Prove there exist matrices $S$ and $T$ such that $B=S(A+T)S^{-1} -T$ iff $\text{tr}(A)=\text{tr}(B)$.

Question

So this problem appeared on a list called "Matrix Problems", meant to be like training for competition-level maths. The whole problem goes like this: Let $A$ and $B$ be $n\times n$ matrices with complex entries. Prove there exists an invertible matrix $S$ and another matrix $T$ such that $B=S(A+T)S^{-1} -T$ if and only if $\text{tr}(A)=\text{tr}(B)$.

I didn't have any trouble solving the left-to-right part of the implication since it is easy to see that:

$B + T = S(A+T)S^{-1}$ $\implies$ $\text{tr}(B+T) = \text{tr}(A+T)$ $\implies$ $\text{tr}(B)=\text{tr}(A)$ .

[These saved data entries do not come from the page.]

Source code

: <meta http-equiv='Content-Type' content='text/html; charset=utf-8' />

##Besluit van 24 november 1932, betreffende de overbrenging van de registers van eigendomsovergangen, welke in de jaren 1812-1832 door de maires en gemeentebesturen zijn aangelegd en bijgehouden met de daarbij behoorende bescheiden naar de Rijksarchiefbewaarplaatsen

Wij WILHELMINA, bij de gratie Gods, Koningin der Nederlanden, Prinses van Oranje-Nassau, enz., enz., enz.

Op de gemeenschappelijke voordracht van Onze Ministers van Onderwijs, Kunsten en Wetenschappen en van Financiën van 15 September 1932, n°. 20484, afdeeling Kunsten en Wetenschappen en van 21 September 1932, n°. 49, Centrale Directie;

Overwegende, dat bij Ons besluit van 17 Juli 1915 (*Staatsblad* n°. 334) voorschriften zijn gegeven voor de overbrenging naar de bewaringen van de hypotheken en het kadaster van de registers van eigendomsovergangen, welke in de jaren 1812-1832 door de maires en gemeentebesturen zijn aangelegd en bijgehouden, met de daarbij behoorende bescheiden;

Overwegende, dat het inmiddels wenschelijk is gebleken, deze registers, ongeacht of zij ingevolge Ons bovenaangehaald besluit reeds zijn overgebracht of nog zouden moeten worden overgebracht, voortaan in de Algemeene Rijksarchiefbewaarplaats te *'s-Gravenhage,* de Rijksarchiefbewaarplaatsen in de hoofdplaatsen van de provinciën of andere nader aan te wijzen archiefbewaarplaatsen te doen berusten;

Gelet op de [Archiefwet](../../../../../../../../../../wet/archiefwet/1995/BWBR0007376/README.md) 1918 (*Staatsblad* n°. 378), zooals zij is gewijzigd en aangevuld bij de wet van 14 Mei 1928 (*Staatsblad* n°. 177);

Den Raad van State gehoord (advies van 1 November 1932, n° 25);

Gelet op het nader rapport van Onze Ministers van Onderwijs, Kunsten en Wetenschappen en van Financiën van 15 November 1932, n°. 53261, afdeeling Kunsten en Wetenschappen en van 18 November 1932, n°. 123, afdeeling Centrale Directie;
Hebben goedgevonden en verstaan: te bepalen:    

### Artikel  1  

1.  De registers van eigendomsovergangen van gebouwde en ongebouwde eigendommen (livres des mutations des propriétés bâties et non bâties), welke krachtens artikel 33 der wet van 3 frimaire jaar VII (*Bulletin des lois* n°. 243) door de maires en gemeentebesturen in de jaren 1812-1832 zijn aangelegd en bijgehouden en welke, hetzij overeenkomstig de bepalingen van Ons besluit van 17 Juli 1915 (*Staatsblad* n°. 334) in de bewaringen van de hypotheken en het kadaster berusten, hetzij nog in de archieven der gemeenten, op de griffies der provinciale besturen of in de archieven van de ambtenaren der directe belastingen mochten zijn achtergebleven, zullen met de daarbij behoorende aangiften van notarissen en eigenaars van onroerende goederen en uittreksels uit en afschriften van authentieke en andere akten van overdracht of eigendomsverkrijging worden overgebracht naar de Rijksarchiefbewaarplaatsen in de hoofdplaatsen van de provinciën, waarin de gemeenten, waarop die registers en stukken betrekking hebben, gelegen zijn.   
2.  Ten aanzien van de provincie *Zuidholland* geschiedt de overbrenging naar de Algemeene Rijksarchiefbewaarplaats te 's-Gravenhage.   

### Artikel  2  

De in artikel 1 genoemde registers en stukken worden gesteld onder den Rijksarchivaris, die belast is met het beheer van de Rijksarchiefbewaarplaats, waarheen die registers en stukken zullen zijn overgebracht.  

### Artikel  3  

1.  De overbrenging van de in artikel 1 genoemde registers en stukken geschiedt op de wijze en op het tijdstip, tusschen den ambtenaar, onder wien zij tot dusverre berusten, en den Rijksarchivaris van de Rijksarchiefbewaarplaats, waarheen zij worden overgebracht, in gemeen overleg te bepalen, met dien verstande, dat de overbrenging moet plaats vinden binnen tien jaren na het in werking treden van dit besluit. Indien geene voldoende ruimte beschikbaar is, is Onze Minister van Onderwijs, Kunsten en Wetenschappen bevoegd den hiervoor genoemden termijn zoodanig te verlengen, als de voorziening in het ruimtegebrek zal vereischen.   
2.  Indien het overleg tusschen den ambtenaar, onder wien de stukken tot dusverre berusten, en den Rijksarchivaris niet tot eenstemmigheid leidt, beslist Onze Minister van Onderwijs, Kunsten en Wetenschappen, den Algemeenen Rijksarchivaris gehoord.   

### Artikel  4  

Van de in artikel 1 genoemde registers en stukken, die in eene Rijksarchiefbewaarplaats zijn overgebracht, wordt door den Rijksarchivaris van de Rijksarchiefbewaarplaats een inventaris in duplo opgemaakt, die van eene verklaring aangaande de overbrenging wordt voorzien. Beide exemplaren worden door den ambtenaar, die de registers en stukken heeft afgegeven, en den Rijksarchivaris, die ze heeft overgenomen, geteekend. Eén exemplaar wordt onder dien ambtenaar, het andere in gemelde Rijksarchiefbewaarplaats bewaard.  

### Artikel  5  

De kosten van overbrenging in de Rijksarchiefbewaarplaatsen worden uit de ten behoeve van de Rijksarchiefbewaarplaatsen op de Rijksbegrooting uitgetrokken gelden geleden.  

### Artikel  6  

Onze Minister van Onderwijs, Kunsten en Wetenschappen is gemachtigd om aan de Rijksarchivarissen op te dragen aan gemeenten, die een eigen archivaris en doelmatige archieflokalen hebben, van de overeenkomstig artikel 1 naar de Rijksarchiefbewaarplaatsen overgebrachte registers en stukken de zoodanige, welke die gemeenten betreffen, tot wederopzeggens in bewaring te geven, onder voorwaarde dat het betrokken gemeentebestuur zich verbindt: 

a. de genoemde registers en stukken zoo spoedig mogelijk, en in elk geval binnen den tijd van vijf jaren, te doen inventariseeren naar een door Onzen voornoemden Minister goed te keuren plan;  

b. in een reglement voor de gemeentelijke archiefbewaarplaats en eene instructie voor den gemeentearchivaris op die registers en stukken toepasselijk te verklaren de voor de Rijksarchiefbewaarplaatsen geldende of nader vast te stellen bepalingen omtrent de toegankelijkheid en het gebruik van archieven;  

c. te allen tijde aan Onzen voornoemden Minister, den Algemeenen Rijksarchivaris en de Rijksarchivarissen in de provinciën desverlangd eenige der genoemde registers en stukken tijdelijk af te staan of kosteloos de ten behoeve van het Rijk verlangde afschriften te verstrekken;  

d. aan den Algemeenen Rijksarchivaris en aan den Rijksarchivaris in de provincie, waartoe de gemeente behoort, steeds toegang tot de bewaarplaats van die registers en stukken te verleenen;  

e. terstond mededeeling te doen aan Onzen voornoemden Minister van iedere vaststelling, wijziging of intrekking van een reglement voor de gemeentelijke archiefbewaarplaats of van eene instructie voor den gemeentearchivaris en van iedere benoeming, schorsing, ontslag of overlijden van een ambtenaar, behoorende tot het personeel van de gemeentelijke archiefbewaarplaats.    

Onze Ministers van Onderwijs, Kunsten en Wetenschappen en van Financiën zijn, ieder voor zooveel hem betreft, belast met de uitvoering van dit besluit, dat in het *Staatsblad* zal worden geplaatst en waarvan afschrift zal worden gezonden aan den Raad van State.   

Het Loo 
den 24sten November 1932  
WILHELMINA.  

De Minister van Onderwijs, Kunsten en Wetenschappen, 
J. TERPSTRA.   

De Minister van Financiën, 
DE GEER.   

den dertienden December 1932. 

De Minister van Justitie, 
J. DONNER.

But supposing traces are equal and then proving there exists another matrix that makes $B+T$ similar to $A+T$ is probably not so trivial. Of course, similar matrices have the same traces, but the converse does not always hold. I hope the idea here is to define $T$ in such a way that it "fixes" other requirements for the matrices to be similar, but I don't really remember any theorem that can make me be sure of that. I also don't know if the "complex entries" could help here, maybe to reach a Jordan form or something, since the trace, in this case, equals the sum of eigenvalues, but I couldn't find anything with this. Any solution or idea is appreciated.

Answer 1

Let $P$ be an invertible matrix and define \begin{align*} B'&=P(B-A)P^{-1},\\ S'&=PSP^{-1},\\ T'&=P(A+T)P^{-1}. \end{align*} The equation $B=S(A+T)S^{-1}-T$ is then equivalent to $$ B'=S'T'S'^{-1}-T'.\tag{1} $$ Since $B-A$ has a zero trace, we may choose $P$ such that $B'$ has a zero diagonal. Now take $S'$ to be any diagonal matrix with $n$ different nonzero elements. Equation $(1)$ is solved by $t_{ij}'=\left(\dfrac{s_{ii}'}{s_{jj}'}-1\right)^{-1}b_{ij}'$ for all $i\ne j$. (The diagonal elements of $T'$ can be arbitrary.) Hence the original equation is solved by $S=P^{-1}S'P$ and $T=P^{-1}T'P-A$.